Rather than grant the application, Justice Abdul Kafarati affirmed his earlier judgment that Senator Yakubu Garba Lado is the authentic candidate of the CPC in Katsina State as well as the candidature of 43 other candidates contesting for the Senate, Federal and State Houses of Assembly in the state.

The court had on February 25 halted Masari's ambition of becoming the Katsina State governor under the platform of the CPC when he held that Lado was the authentic gubernatorial candidate of the CPC in Katsina State.

Senator Lado and his running mate, Abdulaziz Yar'Adua had earlier asked the court to stop the CPC from submitting the name of the former Speaker or any other candidate other than him to Independent National Electoral Commission (INEC) as its governorship candidate for the state in the election.

The aggrieved senator who led 44 other members of the party told the court to restrain the electoral body from accepting any other candidates apart from them as the candidates of the party for the April governorship election in Katsina State.

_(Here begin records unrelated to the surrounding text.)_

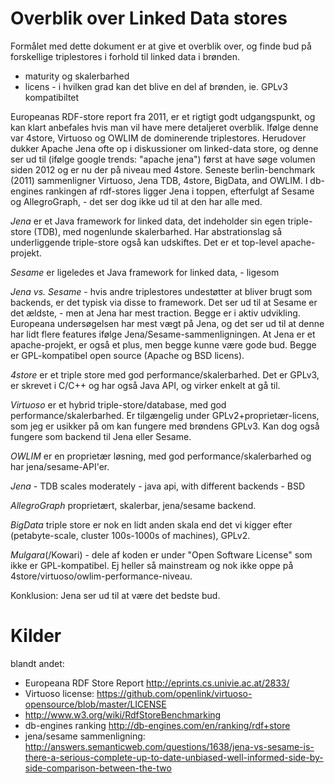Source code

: # Overblik over Linked Data stores

Formålet med dette dokument er at give et overblik over, og finde bud på forskellige triplestores i forhold til linked data i brønden. 

- maturity og skalerbarhed
- licens - i hvilken grad kan det blive en del af brønden, ie. GPLv3 kompatibiltet

Europeanas RDF-store report fra 2011, er et rigtigt godt udgangspunkt, og kan klart anbefales hvis man vil have mere detaljeret overblik. Ifølge denne var 4store, Virtuoso og OWLIM de dominerende triplestores.
Herudover dukker Apache Jena ofte op i diskussioner om linked-data store, og denne ser ud til (ifølge google trends: "apache jena") først at have søge volumen siden 2012 og er nu der på niveau med 4store.
Seneste berlin-benchmark (2011) sammenligner Virtuoso, Jena TDB, 4store, BigData, and OWLIM. I db-engines rankingen af rdf-stores ligger Jena i toppen, efterfulgt af Sesame og AllegroGraph, - det ser dog ikke ud til at den har alle med.


*Jena* er et Java framework for linked data, det indeholder sin egen triple-store (TDB), med nogenlunde skalerbarhed. Har abstrationslag så underliggende triple-store også kan udskiftes. Det er et top-level apache-projekt. 

*Sesame* er ligeledes et Java framework for linked data, - ligesom 

*Jena vs. Sesame* - hvis andre triplestores undestøtter at bliver brugt som backends, er det typisk via disse to framework. Det ser ud til at Sesame er det ældste, - men at Jena har mest traction. Begge er i aktiv udvikling. Europeana undersøgelsen har mest vægt på Jena, og det ser ud til at denne har lidt flere features ifølge Jena/Sesame-sammenligningen. At Jena er et apache-projekt, er også et plus, men begge kunne være gode bud. Begge er GPL-kompatibel open source (Apache og BSD licens).


*4store* er et triple store med god performance/skalerbarhed. Det er GPLv3, er skrevet i C/C++ og har også Java API, og virker enkelt at gå til.


*Virtuoso* er et hybrid triple-store/database, med god performance/skalerbarhed. Er tilgængelig under GPLv2+proprietær-licens, som jeg er usikker på om kan fungere med brøndens GPLv3. Kan dog også fungere som backend til Jena eller Sesame.

*OWLIM* er en proprietær løsning, med god performance/skalerbarhed  og har jena/sesame-API'er. 

*Jena* - TDB scales moderately - java api, with different backends - BSD

*AllegroGraph* proprietært, skalerbar,  jena/sesame backend.

*BigData* triple store er nok en lidt anden skala end det vi kigger efter (petabyte-scale, cluster 100s-1000s of machines), GPLv2.

*Mulgara*(/Kowari) - dele af koden er under "Open Software License" som ikke er GPL-kompatibel. Ej heller så mainstream og nok ikke oppe på 4store/virtuoso/owlim-performance-niveau.


Konklusion: Jena ser ud til at være det bedste bud.

# Kilder

blandt andet:
- Europeana RDF Store Report http://eprints.cs.univie.ac.at/2833/
- Virtuoso license: https://github.com/openlink/virtuoso-opensource/blob/master/LICENSE
- http://www.w3.org/wiki/RdfStoreBenchmarking
- db-engines ranking http://db-engines.com/en/ranking/rdf+store
- jena/sesame sammenligning: http://answers.semanticweb.com/questions/1638/jena-vs-sesame-is-there-a-serious-complete-up-to-date-unbiased-well-informed-side-by-side-comparison-between-the-two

Justice Kafarati, in his judgment held that CPC had no option than to submit Senator Lado's name to INEC as its authentic governorship candidate for the Katsina State governorship election in April.

The Judge, who dismissed the defendants' preliminary objection, said Lado's action was properly brought before the court, saying the plaintiffs had reasonable cause of action as they were the authentic candidates of the party in Katsina State.

The former Speaker and the CPC had filed an objection to Lado's suit on the ground that the way and manner a party elect or nominate its candidate for any elective position was an internal affair of the party and that the court lacked the jurisdiction to entertain the suit.

But Justice Kafarati, in his judgement, said with the 1999 Constitution of the Federal Republic of Nigeria as amended, the election or nomination of a party's candidate seized to be solely an internal affair of the party because the amended constitution provided that any aggrieved member of the party could sue if the process for electing or nominating the party's candidate violated the party guidelines and the Electoral Act, which were tailored in line with the constitution of the country.

The judge also held that the defendants failed woefully to bring any documentary evidence before the court to show there was another governorship primary election held by the party where Masari was elected.

Masari had gone before the Abuja Court of Appeal challenging Kafarati's judgment, which held in his judgement delivered on February 25 that Lado was the authentic gubernatorial candidate of the CPC in Katsina State.